Problem to solve –
The expected output is a copy of every line in the records with the string "Idea".

··· Input data

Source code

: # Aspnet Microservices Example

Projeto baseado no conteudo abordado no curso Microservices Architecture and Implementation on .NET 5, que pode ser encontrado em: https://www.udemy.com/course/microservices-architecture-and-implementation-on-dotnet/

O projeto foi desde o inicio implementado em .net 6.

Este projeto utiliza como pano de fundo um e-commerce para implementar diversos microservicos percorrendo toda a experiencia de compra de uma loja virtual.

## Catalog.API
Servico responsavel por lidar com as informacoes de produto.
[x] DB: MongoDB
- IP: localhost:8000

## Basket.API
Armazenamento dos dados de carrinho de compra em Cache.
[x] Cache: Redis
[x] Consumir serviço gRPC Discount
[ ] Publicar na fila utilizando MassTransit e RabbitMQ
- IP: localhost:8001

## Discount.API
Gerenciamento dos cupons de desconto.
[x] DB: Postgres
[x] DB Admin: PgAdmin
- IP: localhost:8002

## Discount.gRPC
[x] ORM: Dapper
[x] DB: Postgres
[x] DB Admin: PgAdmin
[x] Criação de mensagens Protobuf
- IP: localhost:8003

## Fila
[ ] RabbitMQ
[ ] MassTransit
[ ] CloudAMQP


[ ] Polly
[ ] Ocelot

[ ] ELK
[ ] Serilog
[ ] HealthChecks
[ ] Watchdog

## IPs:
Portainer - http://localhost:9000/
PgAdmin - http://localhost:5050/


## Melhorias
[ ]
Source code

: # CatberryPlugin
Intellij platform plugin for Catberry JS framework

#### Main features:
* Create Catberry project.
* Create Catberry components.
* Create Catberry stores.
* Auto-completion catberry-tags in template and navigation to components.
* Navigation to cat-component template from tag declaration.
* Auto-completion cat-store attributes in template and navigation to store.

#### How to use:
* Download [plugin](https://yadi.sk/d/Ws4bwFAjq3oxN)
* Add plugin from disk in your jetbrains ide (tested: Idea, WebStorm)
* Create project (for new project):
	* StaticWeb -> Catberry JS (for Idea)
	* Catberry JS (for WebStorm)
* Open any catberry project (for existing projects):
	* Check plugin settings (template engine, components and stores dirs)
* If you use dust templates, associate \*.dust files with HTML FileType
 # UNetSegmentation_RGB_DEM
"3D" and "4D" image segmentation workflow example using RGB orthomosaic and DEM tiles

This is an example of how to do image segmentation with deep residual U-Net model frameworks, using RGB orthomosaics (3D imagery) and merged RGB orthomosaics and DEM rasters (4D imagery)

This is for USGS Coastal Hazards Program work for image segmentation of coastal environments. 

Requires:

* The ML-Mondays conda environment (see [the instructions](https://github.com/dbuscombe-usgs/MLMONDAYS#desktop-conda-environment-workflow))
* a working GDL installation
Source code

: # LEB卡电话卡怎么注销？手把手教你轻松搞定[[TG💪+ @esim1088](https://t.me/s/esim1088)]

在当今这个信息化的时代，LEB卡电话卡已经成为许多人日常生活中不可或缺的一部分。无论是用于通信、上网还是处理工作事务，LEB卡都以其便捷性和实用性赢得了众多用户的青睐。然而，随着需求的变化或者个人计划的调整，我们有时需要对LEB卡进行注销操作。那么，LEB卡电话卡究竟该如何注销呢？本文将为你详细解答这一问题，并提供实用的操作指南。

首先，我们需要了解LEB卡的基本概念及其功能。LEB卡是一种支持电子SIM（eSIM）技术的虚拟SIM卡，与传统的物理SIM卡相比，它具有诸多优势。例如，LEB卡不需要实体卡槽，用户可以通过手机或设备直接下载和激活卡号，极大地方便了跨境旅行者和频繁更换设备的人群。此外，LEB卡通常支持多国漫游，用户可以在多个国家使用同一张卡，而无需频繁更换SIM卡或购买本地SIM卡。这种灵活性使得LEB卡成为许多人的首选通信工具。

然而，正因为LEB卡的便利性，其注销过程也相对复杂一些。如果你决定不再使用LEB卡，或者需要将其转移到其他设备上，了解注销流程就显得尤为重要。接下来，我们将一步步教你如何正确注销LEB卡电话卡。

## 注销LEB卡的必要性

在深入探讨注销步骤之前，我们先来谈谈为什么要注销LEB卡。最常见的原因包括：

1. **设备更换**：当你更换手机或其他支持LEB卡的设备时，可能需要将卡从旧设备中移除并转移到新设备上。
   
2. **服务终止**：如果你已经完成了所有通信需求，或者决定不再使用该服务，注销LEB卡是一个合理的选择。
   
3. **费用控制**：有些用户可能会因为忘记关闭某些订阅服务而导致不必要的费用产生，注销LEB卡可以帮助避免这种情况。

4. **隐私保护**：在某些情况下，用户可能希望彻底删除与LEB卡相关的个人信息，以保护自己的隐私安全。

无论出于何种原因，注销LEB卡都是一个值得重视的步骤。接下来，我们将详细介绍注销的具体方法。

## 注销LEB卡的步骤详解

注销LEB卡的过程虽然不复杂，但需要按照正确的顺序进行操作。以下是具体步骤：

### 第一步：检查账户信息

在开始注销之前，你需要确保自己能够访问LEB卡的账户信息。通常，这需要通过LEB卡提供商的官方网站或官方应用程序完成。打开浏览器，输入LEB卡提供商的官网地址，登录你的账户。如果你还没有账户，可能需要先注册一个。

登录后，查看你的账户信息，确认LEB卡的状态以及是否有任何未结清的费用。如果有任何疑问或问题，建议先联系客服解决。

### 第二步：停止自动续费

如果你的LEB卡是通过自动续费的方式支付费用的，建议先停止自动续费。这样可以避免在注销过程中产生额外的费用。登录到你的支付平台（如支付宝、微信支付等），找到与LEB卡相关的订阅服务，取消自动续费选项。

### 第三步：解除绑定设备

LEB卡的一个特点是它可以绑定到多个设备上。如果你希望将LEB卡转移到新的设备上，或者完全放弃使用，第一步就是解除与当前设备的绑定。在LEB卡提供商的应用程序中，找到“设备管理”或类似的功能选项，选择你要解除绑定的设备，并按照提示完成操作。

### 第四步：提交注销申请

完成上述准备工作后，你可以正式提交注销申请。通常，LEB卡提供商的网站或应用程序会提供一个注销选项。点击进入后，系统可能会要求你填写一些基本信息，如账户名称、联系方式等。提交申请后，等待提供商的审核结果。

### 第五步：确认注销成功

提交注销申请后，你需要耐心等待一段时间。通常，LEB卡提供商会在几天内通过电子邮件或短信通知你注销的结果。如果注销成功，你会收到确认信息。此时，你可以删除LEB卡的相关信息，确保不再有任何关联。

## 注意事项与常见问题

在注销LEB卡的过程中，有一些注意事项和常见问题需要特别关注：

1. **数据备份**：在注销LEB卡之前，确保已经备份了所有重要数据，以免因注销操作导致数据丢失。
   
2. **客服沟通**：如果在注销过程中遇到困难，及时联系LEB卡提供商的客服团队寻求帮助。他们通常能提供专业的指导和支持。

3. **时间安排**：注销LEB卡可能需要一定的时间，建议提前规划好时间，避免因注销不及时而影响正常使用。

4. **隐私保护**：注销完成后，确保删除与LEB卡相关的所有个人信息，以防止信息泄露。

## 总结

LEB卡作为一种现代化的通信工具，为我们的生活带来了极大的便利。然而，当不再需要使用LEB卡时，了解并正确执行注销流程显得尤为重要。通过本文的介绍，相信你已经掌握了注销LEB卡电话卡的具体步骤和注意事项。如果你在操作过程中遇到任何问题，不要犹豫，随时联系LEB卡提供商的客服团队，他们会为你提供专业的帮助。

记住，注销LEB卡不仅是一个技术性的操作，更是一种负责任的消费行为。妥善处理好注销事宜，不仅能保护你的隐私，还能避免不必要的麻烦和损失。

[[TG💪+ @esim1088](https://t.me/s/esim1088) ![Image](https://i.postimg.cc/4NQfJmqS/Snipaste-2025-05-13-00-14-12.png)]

······

Response area –
* Add plugin from disk in your jetbrains ide (tested: Idea, WebStorm)
	* StaticWeb -> Catberry JS (for Idea)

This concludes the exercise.